A look from Cmmn Swdn's new collection.

Cmmn Swdn, Boramy Viguier and GEYM figure among a selection of rising brands on the week’s official men’s calendar and presentation lineup. And Davide Marello, the former creative director of Boglioli, will unveil his latest project, Davi, which is heavy on printed shirts, in Paris on Thursday.

Undercover, which presented its fall 2018 men’s collection in one of the guests spots at Pitti Uomo in January, will also present on the official men’s calendar for the first time, along with Alyx, which was shortlisted for the LVMH Prize in 2016. Check out a selection of the names set to present.

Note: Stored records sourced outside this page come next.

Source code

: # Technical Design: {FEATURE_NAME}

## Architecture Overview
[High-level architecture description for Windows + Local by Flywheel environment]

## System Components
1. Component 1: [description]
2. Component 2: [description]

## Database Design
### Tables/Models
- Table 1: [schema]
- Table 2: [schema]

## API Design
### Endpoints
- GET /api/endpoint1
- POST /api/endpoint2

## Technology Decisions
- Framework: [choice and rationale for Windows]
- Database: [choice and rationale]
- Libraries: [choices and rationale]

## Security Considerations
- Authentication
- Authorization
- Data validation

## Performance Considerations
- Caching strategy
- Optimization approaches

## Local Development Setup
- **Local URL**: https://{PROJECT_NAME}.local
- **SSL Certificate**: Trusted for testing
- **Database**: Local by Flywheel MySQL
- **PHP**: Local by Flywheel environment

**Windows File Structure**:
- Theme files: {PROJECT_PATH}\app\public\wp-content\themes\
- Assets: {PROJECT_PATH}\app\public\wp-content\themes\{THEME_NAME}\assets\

A shoe from the CMMN brand.

A shoe from the Cmmn brand.  Dominique MAITRE

Cmmn Swdn

For their debut show on the official Paris Men’s Week calendar, Saif Bakir and Emma Hedlund are doing their bit to protest against the mountain of waste the fashion industry is sitting on; to slow things down again and get back to the roots of fashion.

The show is scheduled to take place Tuesday at the Les Ateliers, the École nationale supérieure de création industrielle, a French design school located in Paris’ 11th arrondissement.

Founded in 2012 in Malmo, Sweden, Cmmn Swdn is based between Sweden and London where it showed for six seasons before moving to present in Paris — their “goal since day one” — two seasons ago.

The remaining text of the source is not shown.